Kit de survie pour socialiste en milieu de gauche


L’auteur l’avoue dès l’exergue : « Je suis désolé, je ne suis pas socialiste, je ne peux pas l’être : je suis de gauche ! » Ce père fondateur des Guignols de l’Info s’adresse ici aux militants socialistes pour leur donner quelques conseils de survie quand ils sont invités : « Chaque fois qu’on te convie à un de ces repas du soir, il tourne au dîner de cons, on s’y moque de toi et on t’engueule. Alors, pour survivre à un dîner risqué, ce livre contient quelques conseils et deux ou trois vérités ». Si je n’ai jamais été fan de l’humour Canal +, il faut avouer  que, là, le verbe est bien acéré et touche juste.
Alors que Frédéric Lordon qualifie le PS de "droite complexée", et Emmanuel Todd cette gauche de "fraction modérée de la droite", pour Bruno Gaccio, « le PS est entré en soins palliatifs et tu n’y peux rien : il est vieux, usé, fatigué. Son heure est venue. Toi le militant, tu pars simplement avec l’eau du bain. » Il lui rappelle cruellement, à l’occasion, ceci : « tu ressens peut-être aujourd’hui ce que ressentait un militant communiste des années 80 : celui dont tu te moquais à l’époque, ce vieux con qui vivait dans sa réserve comanche de la place du Colonel-Fabien ».
A la question : mais c’est quoi être de gauche ?, il répond simplement : « Etre de gauche, c’est dessiner le point d’arrivée d’un projet qui prend en compte le plus grand nombre, l’idéal de ce projet s’il fonctionne comme prévu, pour y donner du sens et tracer un chemin "vers". A l’inverse, être de droite signifiant avoir le nez dans le guidon et gérer ce qu’il y a à gérer sans se poser la question du lendemain en d’autres termes que "demain est le même jour : on fait pareil" […] C’est comme ça et pis c’est tout, résume la pensée de droite. Quand la gauche organise à son tour l’impuissance, elle cesse d’être la gauche et devient la droite ». De gauche, c’est donc le mouvement vers quelque chose.

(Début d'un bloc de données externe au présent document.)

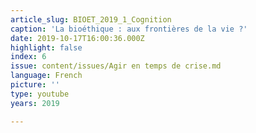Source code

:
 ```yaml
---
article_slug: BIOET_2019_1_Cognition
caption: 'La bioéthique : aux frontières de la vie ?'
date: 2019-10-17T16:00:36.000Z
highlight: false
index: 6
issue: content/issues/Agir en temps de crise.md
language: French
picture: ''
type: youtube
years: 2019

---
```

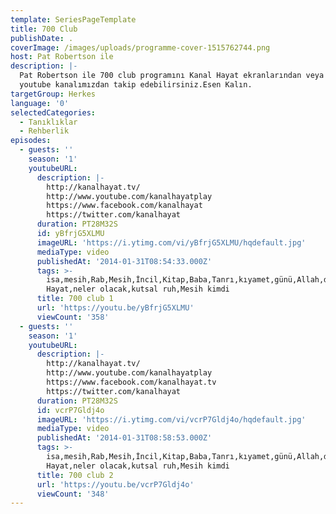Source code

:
```yaml
---
template: SeriesPageTemplate
title: 700 Club
publishDate: .
coverImage: /images/uploads/programme-cover-1515762744.png
host: Pat Robertson ile
description: |-
  Pat Robertson ile 700 club programını Kanal Hayat ekranlarından veya 
  youtube kanalımızdan takip edebilirsiniz.Esen Kalın.
targetGroup: Herkes
language: '0'
selectedCategories:
  - Tanıklıklar
  - Rehberlik
episodes:
  - guests: ''
    season: '1'
    youtubeURL:
      description: |-
        http://kanalhayat.tv/
        http://www.youtube.com/kanalhayatplay
        https://www.facebook.com/kanalhayat
        https://twitter.com/kanalhayat
      duration: PT28M32S
      id: yBfrjG5XLMU
      imageURL: 'https://i.ytimg.com/vi/yBfrjG5XLMU/hqdefault.jpg'
      mediaType: video
      publishedAt: '2014-01-31T08:54:33.000Z'
      tags: >-
        isa,mesih,Rab,Mesih,İncil,Kitap,Baba,Tanrı,kıyamet,günü,Allah,depresyon,şifa,bereket,Özgürlük,Hastalık,Bunalım,Esenlik,Rahatlık,Mucize,Hristiyanlık,İman,Hz.,İsa,peygamber,İlah,Ruhsal,Protestan,Türk,Hristiyan,Kıyamet,İntihar,Cennet,Cehennem,din,lanet,Cin,Pastör,Kilise,Ahiret,yargı,Kanal
        Hayat,neler olacak,kutsal ruh,Mesih kimdi
      title: 700 club 1
      url: 'https://youtu.be/yBfrjG5XLMU'
      viewCount: '358'
  - guests: ''
    season: '1'
    youtubeURL:
      description: |-
        http://kanalhayat.tv/
        http://www.youtube.com/kanalhayatplay
        https://www.facebook.com/kanalhayat.tv
        https://twitter.com/kanalhayat
      duration: PT28M32S
      id: vcrP7Gldj4o
      imageURL: 'https://i.ytimg.com/vi/vcrP7Gldj4o/hqdefault.jpg'
      mediaType: video
      publishedAt: '2014-01-31T08:58:53.000Z'
      tags: >-
        isa,mesih,Rab,Mesih,İncil,Kitap,Baba,Tanrı,kıyamet,günü,Allah,depresyon,şifa,bereket,Özgürlük,Hastalık,Bunalım,Esenlik,Rahatlık,Mucize,Hristiyanlık,İman,Hz.,İsa,peygamber,İlah,Ruhsal,Protestan,Türk,Hristiyan,Kıyamet,İntihar,Cennet,Cehennem,din,lanet,Cin,Pastör,Kilise,Ahiret,yargı,Kanal
        Hayat,neler olacak,kutsal ruh,Mesih kimdi
      title: 700 club 2
      url: 'https://youtu.be/vcrP7Gldj4o'
      viewCount: '348'
---
```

Mais, de Jaurès à Désir, qu’est-il donc arrivé au socialisme ? « Alors ce soir au dîner, tu vas dérouiller. Tu ne seras plus que chair à bonnes blagues et tu serviras de crachoir à frustrations. Le plus pathétique, mon ami mon camarade, mon champion, c’est lorsque, tel Cyrano, tu n’abdiqueras pas de cet honneur qu’on te fera d’être la cible ».
Pour les dîners avec les gens de droite, « débrouille-toi. Eux aussi ils t’engueulent mais pas pour les mêmes raisons ». Dans ce livre on trouvera, avant tout, quelques trucs pour éviter ou contenir les sujets de conversation qui fâchent, «  ceux pour lesquels le parti socialiste devrait se couvrir de cendre et nous apporter les clefs de Solférino, tête basse et corde au cou en implorant notre clémence ».

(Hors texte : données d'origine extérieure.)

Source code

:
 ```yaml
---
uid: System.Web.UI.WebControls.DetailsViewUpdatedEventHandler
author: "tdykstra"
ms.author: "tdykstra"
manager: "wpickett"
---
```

Successivement : sois dandy, assume tout avec un rien de condescendance agressive ; occupe le terrain avec des sujets masquants, à base de volubilité, à caractère ciblé, ou à contenu médical. Autres conseils : "fais peur", prétend que "l’Allemagne ne veut pas", "Sarkosize le dîner", ou "dis que tu connais un Grec", enfin "ose le point Godwin" !  A lire pour plus d’explications…

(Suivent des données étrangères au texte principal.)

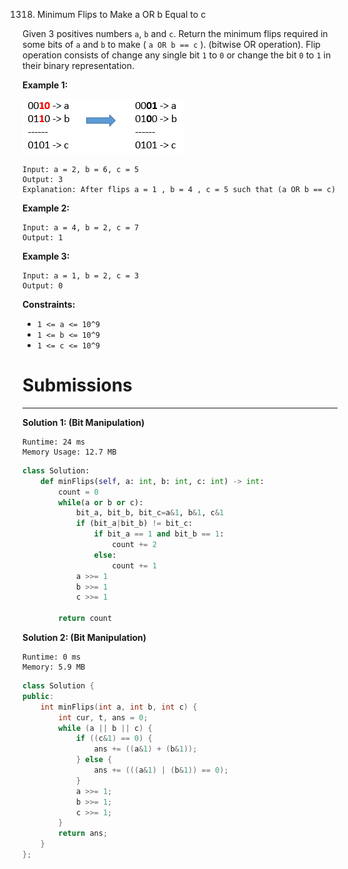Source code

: 1318. Minimum Flips to Make a OR b Equal to c

Given 3 positives numbers `a`, `b` and `c`. Return the minimum flips required in some bits of `a` and `b` to make ( `a OR b == c` ). (bitwise OR operation).
Flip operation consists of change any single bit `1` to `0` or change the bit `0` to `1` in their binary representation.

 

**Example 1:**

![1318_sample_3_1676.png](img/1318_sample_3_1676.png)
```
Input: a = 2, b = 6, c = 5
Output: 3
Explanation: After flips a = 1 , b = 4 , c = 5 such that (a OR b == c)
```

**Example 2:**
```
Input: a = 4, b = 2, c = 7
Output: 1
```

**Example 3:**
```
Input: a = 1, b = 2, c = 3
Output: 0
```

**Constraints:**

* `1 <= a <= 10^9`
* `1 <= b <= 10^9`
* `1 <= c <= 10^9`

# Submissions
---
**Solution 1: (Bit Manipulation)**
```
Runtime: 24 ms
Memory Usage: 12.7 MB
```
```python
class Solution:
    def minFlips(self, a: int, b: int, c: int) -> int:
        count = 0
        while(a or b or c):
            bit_a, bit_b, bit_c=a&1, b&1, c&1
            if (bit_a|bit_b) != bit_c:
                if bit_a == 1 and bit_b == 1:
                    count += 2
                else:
                    count += 1
            a >>= 1
            b >>= 1
            c >>= 1
            
        return count
```

**Solution 2: (Bit Manipulation)**
```
Runtime: 0 ms
Memory: 5.9 MB
```
```c++
class Solution {
public:
    int minFlips(int a, int b, int c) {
        int cur, t, ans = 0;
        while (a || b || c) {
            if ((c&1) == 0) {
                ans += ((a&1) + (b&1));
            } else {
                ans += (((a&1) | (b&1)) == 0);
            }
            a >>= 1;
            b >>= 1;
            c >>= 1;
        }
        return ans;
    }
};
```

Le propos ironique devient souvent plus sérieux, notamment dans la conclusion. L’auteur montre qu’il n’est pas seulement le père des Guignols, mais qu’il est aussi devenu depuis, en 2012, membre actif de la fondation Roosevelt qui milite pour la régulation et la relance keynésienne.
A lire donc, et pas seulement pour l’humour. En tout cas, merci à mon petit fils Yoann qui m’a offert ce livre à Noël, sans qui je ne l’aurais sans doute ni acheté, ni lu, ne me sentant pas vraiment concerné, étant de gauche, mais pas socialiste ! Et pour ce qui est du "bashing" - y compris de la part de mes amis socialistes - ça fait bien longtemps que je ne crains plus rien.

Bruno Gaccio, « Petit manuel du survie à l’intention d’un socialiste dans un dîner avec des gens de gauche », 2013, Ed. Les Liens qui Libèrent, 9,90 €, 128 pages.